2. Die DSB erteilte dem minderjährigen Beschwerdeführer mit Schreiben vom 5. August 2019 einen Mangelbehebungsauftrag. Darin führte die DSB aus, dass der Beschwerdeführer minderjährig (Geburtsdatum: 11.9.2003) sei, weshalb ihm aufgetragen werde, die Genehmigung der Beschwerdeerhebung durch einen Obsorgeberechtigten oder einen anderen gesetzmäßigen Vertreter nachzuweisen.
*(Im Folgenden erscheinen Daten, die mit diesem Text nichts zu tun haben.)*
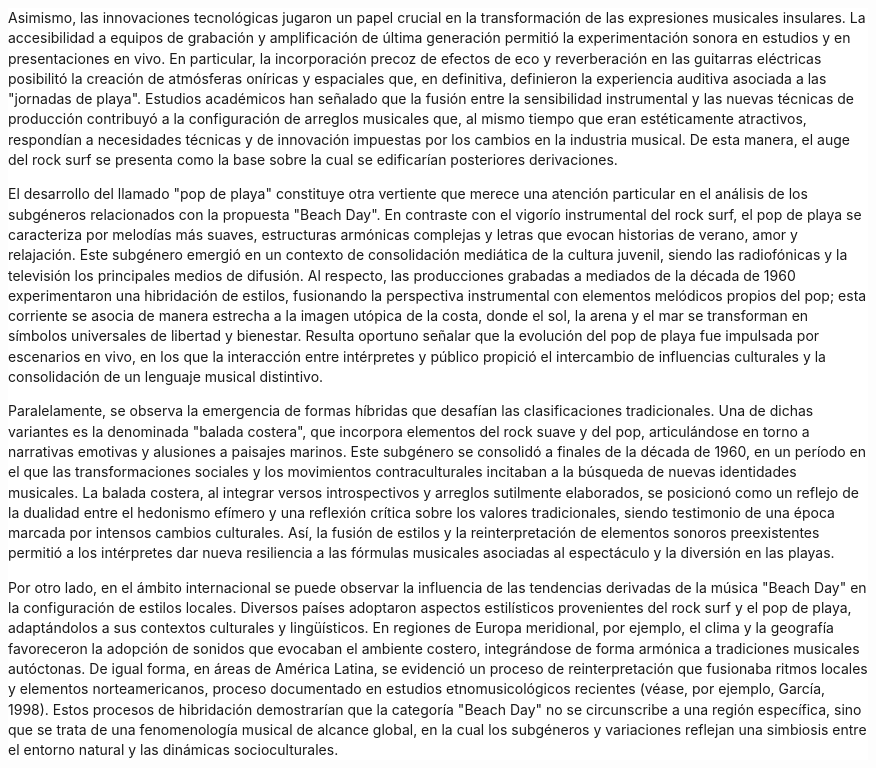 Asimismo, las innovaciones tecnológicas jugaron un papel crucial en la transformación de las
expresiones musicales insulares. La accesibilidad a equipos de grabación y amplificación de última
generación permitió la experimentación sonora en estudios y en presentaciones en vivo. En
particular, la incorporación precoz de efectos de eco y reverberación en las guitarras eléctricas
posibilitó la creación de atmósferas oníricas y espaciales que, en definitiva, definieron la
experiencia auditiva asociada a las "jornadas de playa". Estudios académicos han señalado que la
fusión entre la sensibilidad instrumental y las nuevas técnicas de producción contribuyó a la
configuración de arreglos musicales que, al mismo tiempo que eran estéticamente atractivos,
respondían a necesidades técnicas y de innovación impuestas por los cambios en la industria musical.
De esta manera, el auge del rock surf se presenta como la base sobre la cual se edificarían
posteriores derivaciones.

El desarrollo del llamado "pop de playa" constituye otra vertiente que merece una atención
particular en el análisis de los subgéneros relacionados con la propuesta "Beach Day". En contraste
con el vigorío instrumental del rock surf, el pop de playa se caracteriza por melodías más suaves,
estructuras armónicas complejas y letras que evocan historias de verano, amor y relajación. Este
subgénero emergió en un contexto de consolidación mediática de la cultura juvenil, siendo las
radiofónicas y la televisión los principales medios de difusión. Al respecto, las producciones
grabadas a mediados de la década de 1960 experimentaron una hibridación de estilos, fusionando la
perspectiva instrumental con elementos melódicos propios del pop; esta corriente se asocia de manera
estrecha a la imagen utópica de la costa, donde el sol, la arena y el mar se transforman en símbolos
universales de libertad y bienestar. Resulta oportuno señalar que la evolución del pop de playa fue
impulsada por escenarios en vivo, en los que la interacción entre intérpretes y público propició el
intercambio de influencias culturales y la consolidación de un lenguaje musical distintivo.

Paralelamente, se observa la emergencia de formas híbridas que desafían las clasificaciones
tradicionales. Una de dichas variantes es la denominada "balada costera", que incorpora elementos
del rock suave y del pop, articulándose en torno a narrativas emotivas y alusiones a paisajes
marinos. Este subgénero se consolidó a finales de la década de 1960, en un período en el que las
transformaciones sociales y los movimientos contraculturales incitaban a la búsqueda de nuevas
identidades musicales. La balada costera, al integrar versos introspectivos y arreglos sutilmente
elaborados, se posicionó como un reflejo de la dualidad entre el hedonismo efímero y una reflexión
crítica sobre los valores tradicionales, siendo testimonio de una época marcada por intensos cambios
culturales. Así, la fusión de estilos y la reinterpretación de elementos sonoros preexistentes
permitió a los intérpretes dar nueva resiliencia a las fórmulas musicales asociadas al espectáculo y
la diversión en las playas.

Por otro lado, en el ámbito internacional se puede observar la influencia de las tendencias
derivadas de la música "Beach Day" en la configuración de estilos locales. Diversos países adoptaron
aspectos estilísticos provenientes del rock surf y el pop de playa, adaptándolos a sus contextos
culturales y lingüísticos. En regiones de Europa meridional, por ejemplo, el clima y la geografía
favoreceron la adopción de sonidos que evocaban el ambiente costero, integrándose de forma armónica
a tradiciones musicales autóctonas. De igual forma, en áreas de América Latina, se evidenció un
proceso de reinterpretación que fusionaba ritmos locales y elementos norteamericanos, proceso
documentado en estudios etnomusicológicos recientes (véase, por ejemplo, García, 1998). Estos
procesos de hibridación demostrarían que la categoría "Beach Day" no se circunscribe a una región
específica, sino que se trata de una fenomenología musical de alcance global, en la cual los
subgéneros y variaciones reflejan una simbiosis entre el entorno natural y las dinámicas
socioculturales.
3. Die DSB erhielt daraufhin - gleichzeitig mit einer Kopie des Führerscheins von Dr. Gerhard A*** - folgende Eingabe:
[Anmerkung Bearbeiter: Das im Original hier als grafische Daten eingefügte und wiedergegebene Dokument kann mit vertretbarem Aufwand nicht pseudonymisiert werden. Bezeichnet als „Vollmachtserklärung (Zustimmung)“ enthält es im Wesentlichen die Erklärung des Dr. Gerhard A***, seinem Sohn Karl A*** Vollmacht zu erteilen, „sich selbst im Rahmen der Beschwerdeführung gemäß Art. 77 DSGVO und § 24 DSG vor der Datenschutzbehörde in meinem Namen zu vertreten.“ Der genaue Inhalt ist in den weiter unten stehenden Sachverhaltsfeststellungen wiedergegeben.]
B. Beschwerdegegenstand
Beschwerdegegenstand ist grundsätzlich die Frage, ob die DSB den mj. Beschwerdeführer in seinem Widerspruchsrecht wie auch in seinem Recht auf Einschränkung der Verarbeitung verletzt hat.
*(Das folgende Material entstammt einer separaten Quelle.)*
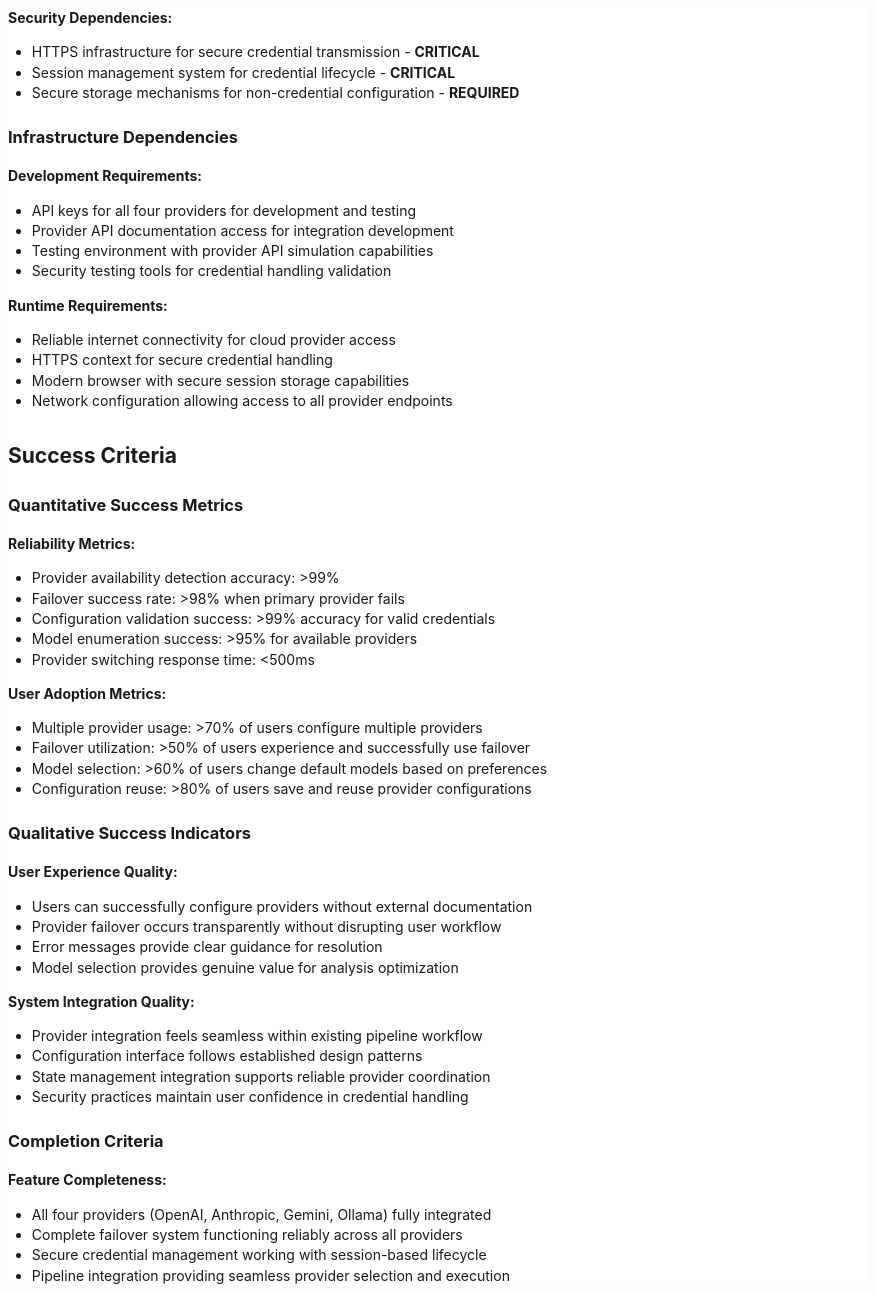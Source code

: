 **Security Dependencies:**
- HTTPS infrastructure for secure credential transmission - **CRITICAL**
- Session management system for credential lifecycle - **CRITICAL**
- Secure storage mechanisms for non-credential configuration - **REQUIRED**

### Infrastructure Dependencies

**Development Requirements:**
- API keys for all four providers for development and testing
- Provider API documentation access for integration development
- Testing environment with provider API simulation capabilities
- Security testing tools for credential handling validation

**Runtime Requirements:**
- Reliable internet connectivity for cloud provider access
- HTTPS context for secure credential handling
- Modern browser with secure session storage capabilities
- Network configuration allowing access to all provider endpoints

## Success Criteria

### Quantitative Success Metrics

**Reliability Metrics:**
- Provider availability detection accuracy: >99%
- Failover success rate: >98% when primary provider fails
- Configuration validation success: >99% accuracy for valid credentials
- Model enumeration success: >95% for available providers
- Provider switching response time: <500ms

**User Adoption Metrics:**
- Multiple provider usage: >70% of users configure multiple providers
- Failover utilization: >50% of users experience and successfully use failover
- Model selection: >60% of users change default models based on preferences
- Configuration reuse: >80% of users save and reuse provider configurations

### Qualitative Success Indicators

**User Experience Quality:**
- Users can successfully configure providers without external documentation
- Provider failover occurs transparently without disrupting user workflow
- Error messages provide clear guidance for resolution
- Model selection provides genuine value for analysis optimization

**System Integration Quality:**
- Provider integration feels seamless within existing pipeline workflow
- Configuration interface follows established design patterns
- State management integration supports reliable provider coordination
- Security practices maintain user confidence in credential handling

### Completion Criteria

**Feature Completeness:**
- All four providers (OpenAI, Anthropic, Gemini, Ollama) fully integrated
- Complete failover system functioning reliably across all providers
- Secure credential management working with session-based lifecycle
- Pipeline integration providing seamless provider selection and execution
Als Vorfrage ist allerdings zu klären, ob mit der der Datenschutzbehörde vorgelegten „Vollmachtserklärung (Zustimmung)“ des gesetzlichen Vertreters die Beschwerdeerhebung rechtswirksam genehmigt wurde.
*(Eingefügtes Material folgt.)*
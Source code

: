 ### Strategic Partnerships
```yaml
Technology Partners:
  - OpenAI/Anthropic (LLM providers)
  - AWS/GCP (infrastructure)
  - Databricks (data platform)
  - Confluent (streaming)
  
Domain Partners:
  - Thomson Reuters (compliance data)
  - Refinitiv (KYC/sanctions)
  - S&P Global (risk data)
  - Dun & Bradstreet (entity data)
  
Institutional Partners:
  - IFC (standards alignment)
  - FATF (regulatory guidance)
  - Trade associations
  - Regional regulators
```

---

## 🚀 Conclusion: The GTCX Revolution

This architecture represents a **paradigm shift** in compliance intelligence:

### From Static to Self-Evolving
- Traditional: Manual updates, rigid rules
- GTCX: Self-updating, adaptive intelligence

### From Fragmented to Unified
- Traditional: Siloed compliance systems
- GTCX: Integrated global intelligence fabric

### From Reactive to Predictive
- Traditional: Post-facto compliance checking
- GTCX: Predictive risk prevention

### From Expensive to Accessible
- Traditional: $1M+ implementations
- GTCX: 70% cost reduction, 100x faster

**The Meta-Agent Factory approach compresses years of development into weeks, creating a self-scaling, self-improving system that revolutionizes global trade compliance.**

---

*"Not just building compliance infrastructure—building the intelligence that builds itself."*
C. Sachverhaltsfeststellungen
1. Der Beschwerdeführer ist minderjährig, er ist am 11. September 2003 geboren. Sein gesetzlicher Vertreter ist Dr. Gerhard A***.
Beweiswürdigung: Dass der Beschwerdeführer minderjährig ist, wie auch sein Geburtsdatum, ergeben sich aus der vorgelegten „Vollmachtserklärung (Zustimmung)“; dies ist der DSB aber mittlerweile auch aus zahlreichen – vom mj. Beschwerdeführer – vor der DSB geführten Verfahren amtsbekannt. Auch dass es sich bei Dr. Gerhard A*** um den gesetzlichen Vertreter des mj. Karl A*** handelt, geht insbesondere aus der vorgelegten „Vollmachtserklärung (Zustimmung)“ hervor, ist der DSB aber ebenfalls aus zahlreichen – vom mj. Beschwerdeführer – vor der DSB geführten Verfahren amtsbekannt.
2. Der minderjährige Beschwerdeführer hat am 26. Juli 2019 Beschwerde wegen Verletzung im Widerspruchsrecht und wegen behaupteter Verletzung im Recht auf Einschränkung der Verarbeitung gegen die DSB erhoben.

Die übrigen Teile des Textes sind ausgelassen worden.